In the records below, find the line holding "The primary CWE" and the line holding "## Vulnerability Chain". Set down both, with every line between them, exactly.

[Exercise data]:
----------------------------------------

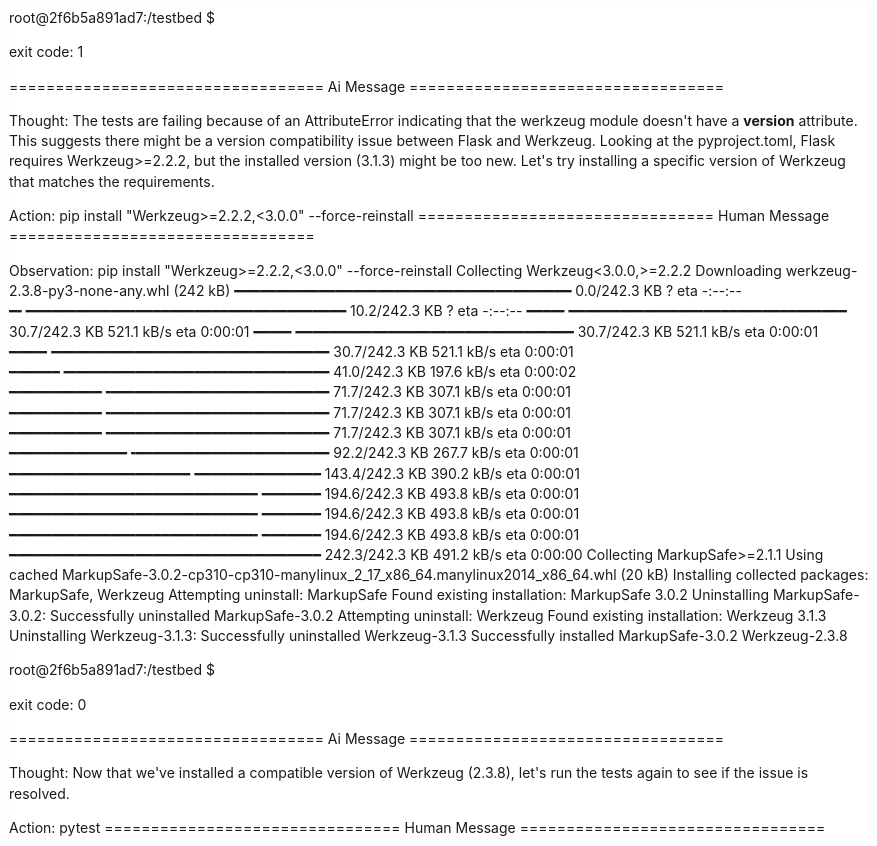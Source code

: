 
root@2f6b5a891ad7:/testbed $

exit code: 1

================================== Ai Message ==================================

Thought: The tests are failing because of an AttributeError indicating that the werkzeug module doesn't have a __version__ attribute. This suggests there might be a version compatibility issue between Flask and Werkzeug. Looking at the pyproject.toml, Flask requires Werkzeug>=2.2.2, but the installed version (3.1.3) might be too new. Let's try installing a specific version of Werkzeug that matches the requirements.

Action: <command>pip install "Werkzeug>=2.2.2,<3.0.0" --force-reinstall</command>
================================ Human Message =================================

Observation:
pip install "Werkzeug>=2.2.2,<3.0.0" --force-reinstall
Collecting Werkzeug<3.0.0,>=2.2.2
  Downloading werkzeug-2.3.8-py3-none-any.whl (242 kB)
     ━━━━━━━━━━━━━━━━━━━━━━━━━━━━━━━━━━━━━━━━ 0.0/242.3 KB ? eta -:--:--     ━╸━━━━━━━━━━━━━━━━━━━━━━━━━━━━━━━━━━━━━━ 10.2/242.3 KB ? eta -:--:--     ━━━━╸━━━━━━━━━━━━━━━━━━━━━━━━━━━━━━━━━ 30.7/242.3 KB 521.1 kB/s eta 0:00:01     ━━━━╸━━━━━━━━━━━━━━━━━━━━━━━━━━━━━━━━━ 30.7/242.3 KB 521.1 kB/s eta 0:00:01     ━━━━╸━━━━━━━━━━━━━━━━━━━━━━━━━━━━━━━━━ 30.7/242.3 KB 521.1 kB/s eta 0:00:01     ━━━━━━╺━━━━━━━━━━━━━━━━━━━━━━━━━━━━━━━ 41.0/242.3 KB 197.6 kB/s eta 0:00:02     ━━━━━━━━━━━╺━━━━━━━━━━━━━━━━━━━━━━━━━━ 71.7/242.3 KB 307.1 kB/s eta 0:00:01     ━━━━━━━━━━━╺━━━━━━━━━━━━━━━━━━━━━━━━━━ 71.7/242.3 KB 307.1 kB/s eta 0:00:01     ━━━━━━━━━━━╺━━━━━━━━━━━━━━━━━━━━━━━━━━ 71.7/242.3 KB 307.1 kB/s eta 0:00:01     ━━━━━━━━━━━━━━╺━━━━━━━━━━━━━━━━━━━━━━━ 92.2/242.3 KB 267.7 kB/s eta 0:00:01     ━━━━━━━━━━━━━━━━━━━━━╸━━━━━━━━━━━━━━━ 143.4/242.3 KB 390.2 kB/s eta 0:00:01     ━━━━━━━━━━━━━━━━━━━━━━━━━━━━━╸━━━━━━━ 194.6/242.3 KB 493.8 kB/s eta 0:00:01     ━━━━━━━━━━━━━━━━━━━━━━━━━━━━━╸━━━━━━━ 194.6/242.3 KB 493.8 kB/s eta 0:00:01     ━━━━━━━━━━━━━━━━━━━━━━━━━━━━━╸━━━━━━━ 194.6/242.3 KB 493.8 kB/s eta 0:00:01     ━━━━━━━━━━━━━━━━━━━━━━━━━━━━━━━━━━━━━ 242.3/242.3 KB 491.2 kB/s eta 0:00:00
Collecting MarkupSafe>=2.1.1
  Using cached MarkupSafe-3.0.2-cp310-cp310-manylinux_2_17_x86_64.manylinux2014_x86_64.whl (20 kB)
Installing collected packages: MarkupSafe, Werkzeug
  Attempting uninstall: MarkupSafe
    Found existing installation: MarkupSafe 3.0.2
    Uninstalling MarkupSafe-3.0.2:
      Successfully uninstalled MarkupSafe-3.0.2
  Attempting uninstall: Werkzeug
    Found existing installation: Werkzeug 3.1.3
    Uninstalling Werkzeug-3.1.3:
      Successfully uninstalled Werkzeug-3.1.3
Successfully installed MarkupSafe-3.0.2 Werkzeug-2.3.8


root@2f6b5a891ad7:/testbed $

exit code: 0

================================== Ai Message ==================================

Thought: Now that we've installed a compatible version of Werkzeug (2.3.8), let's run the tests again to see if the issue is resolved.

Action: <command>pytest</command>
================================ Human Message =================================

----------------------------------------

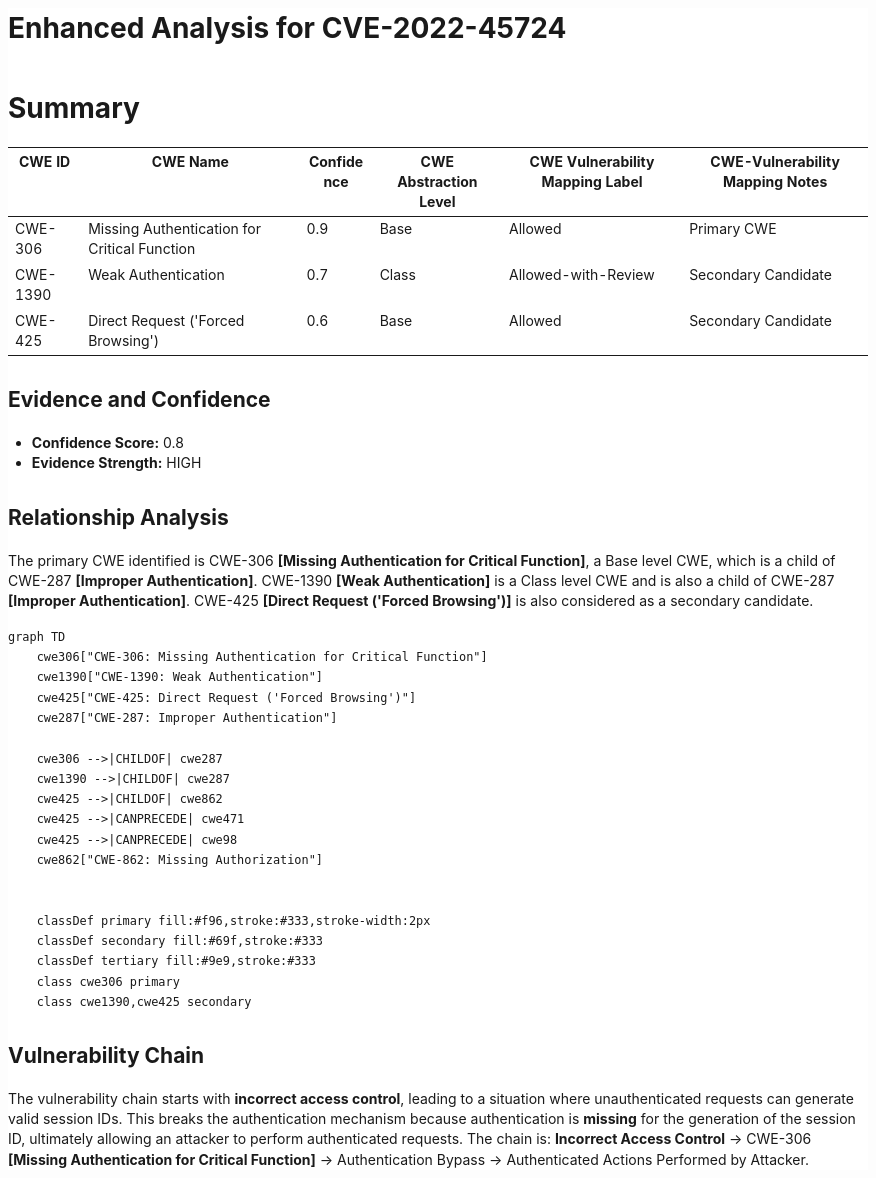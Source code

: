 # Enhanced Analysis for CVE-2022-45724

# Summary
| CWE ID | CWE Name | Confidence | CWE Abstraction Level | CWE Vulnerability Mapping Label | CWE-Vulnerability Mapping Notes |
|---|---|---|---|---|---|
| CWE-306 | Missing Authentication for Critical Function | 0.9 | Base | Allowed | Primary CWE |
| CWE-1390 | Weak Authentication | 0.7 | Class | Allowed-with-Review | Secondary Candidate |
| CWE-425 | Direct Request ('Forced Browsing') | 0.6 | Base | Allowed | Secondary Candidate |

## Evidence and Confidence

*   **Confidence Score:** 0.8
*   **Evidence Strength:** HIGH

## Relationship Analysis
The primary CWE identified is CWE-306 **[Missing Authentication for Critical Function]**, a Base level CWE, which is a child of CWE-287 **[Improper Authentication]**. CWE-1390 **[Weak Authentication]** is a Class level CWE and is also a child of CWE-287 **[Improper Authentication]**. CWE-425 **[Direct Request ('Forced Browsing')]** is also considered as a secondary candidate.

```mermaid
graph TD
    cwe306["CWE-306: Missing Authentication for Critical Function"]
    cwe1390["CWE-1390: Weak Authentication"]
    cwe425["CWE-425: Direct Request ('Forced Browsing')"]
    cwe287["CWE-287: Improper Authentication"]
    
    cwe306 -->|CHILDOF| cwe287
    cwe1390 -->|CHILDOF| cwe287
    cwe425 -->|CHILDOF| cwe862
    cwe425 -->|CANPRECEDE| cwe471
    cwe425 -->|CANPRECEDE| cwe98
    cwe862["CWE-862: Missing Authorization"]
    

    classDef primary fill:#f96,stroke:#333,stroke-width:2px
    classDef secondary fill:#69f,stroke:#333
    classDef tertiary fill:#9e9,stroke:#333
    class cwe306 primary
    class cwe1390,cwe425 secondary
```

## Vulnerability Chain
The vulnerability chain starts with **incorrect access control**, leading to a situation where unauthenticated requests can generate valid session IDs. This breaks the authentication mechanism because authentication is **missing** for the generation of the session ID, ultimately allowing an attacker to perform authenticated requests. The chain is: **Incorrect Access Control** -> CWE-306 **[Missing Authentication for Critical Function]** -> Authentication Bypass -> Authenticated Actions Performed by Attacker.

----------------------------------------

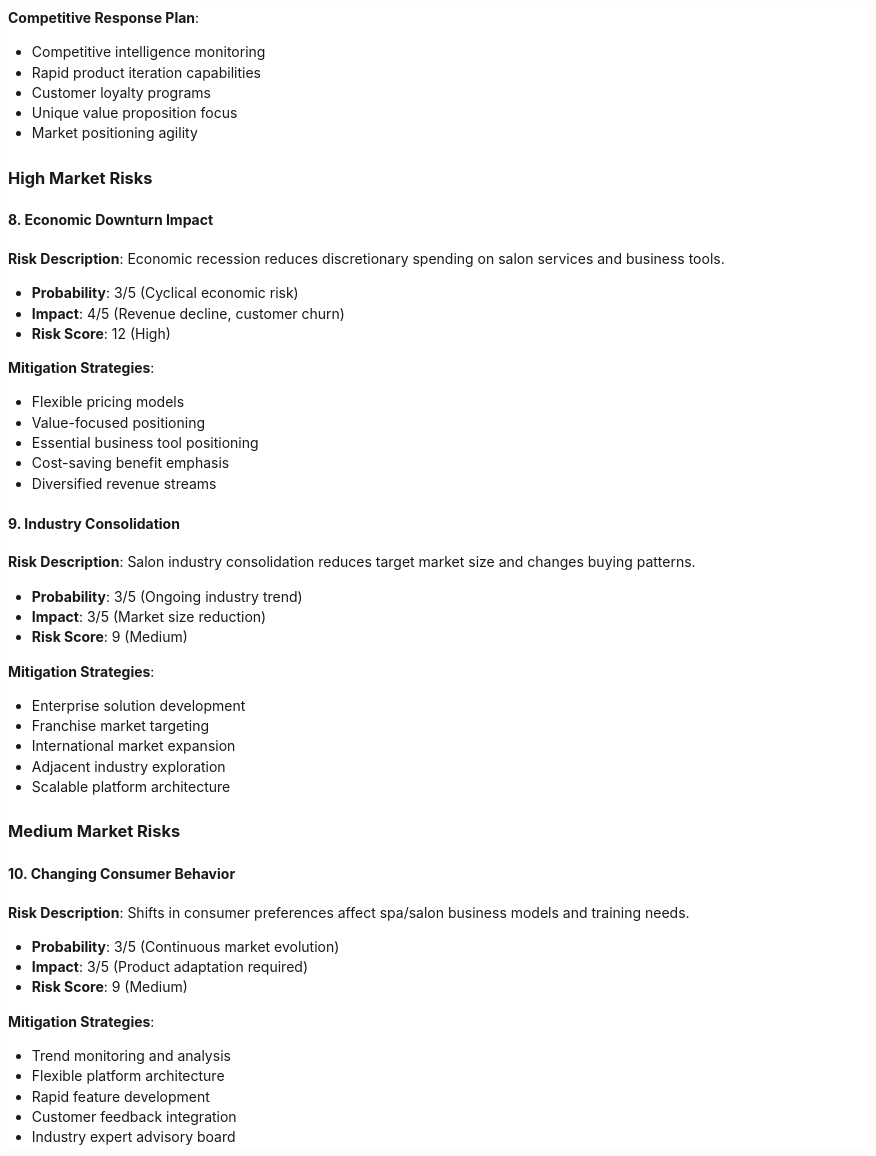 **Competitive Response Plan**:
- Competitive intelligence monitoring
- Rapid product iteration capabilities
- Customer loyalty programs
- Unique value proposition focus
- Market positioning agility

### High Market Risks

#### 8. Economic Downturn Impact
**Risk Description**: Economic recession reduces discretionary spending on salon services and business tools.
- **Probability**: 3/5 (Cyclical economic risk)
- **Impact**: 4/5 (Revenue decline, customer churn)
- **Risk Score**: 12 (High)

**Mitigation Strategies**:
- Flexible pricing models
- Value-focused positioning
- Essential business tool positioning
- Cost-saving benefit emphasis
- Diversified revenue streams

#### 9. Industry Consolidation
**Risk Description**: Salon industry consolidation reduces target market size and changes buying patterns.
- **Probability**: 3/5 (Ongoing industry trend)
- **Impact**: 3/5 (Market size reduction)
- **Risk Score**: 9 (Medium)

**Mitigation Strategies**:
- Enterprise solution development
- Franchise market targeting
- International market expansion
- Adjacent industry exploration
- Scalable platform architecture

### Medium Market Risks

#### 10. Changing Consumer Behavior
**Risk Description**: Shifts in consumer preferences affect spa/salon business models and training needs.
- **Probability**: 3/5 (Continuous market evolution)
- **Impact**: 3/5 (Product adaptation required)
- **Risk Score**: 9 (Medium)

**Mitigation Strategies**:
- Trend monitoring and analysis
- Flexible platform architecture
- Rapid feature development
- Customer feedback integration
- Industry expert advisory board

----------------------------------------

[Answer box]:
The primary CWE identified is CWE-306 **[Missing Authentication for Critical Function]**, a Base level CWE, which is a child of CWE-287 **[Improper Authentication]**. CWE-1390 **[Weak Authentication]** is a Class level CWE and is also a child of CWE-287 **[Improper Authentication]**. CWE-425 **[Direct Request ('Forced Browsing')]** is also considered as a secondary candidate.

```mermaid
graph TD
    cwe306["CWE-306: Missing Authentication for Critical Function"]
    cwe1390["CWE-1390: Weak Authentication"]
    cwe425["CWE-425: Direct Request ('Forced Browsing')"]
    cwe287["CWE-287: Improper Authentication"]
    
    cwe306 -->|CHILDOF| cwe287
    cwe1390 -->|CHILDOF| cwe287
    cwe425 -->|CHILDOF| cwe862
    cwe425 -->|CANPRECEDE| cwe471
    cwe425 -->|CANPRECEDE| cwe98
    cwe862["CWE-862: Missing Authorization"]
    

    classDef primary fill:#f96,stroke:#333,stroke-width:2px
    classDef secondary fill:#69f,stroke:#333
    classDef tertiary fill:#9e9,stroke:#333
    class cwe306 primary
    class cwe1390,cwe425 secondary
```

## Vulnerability Chain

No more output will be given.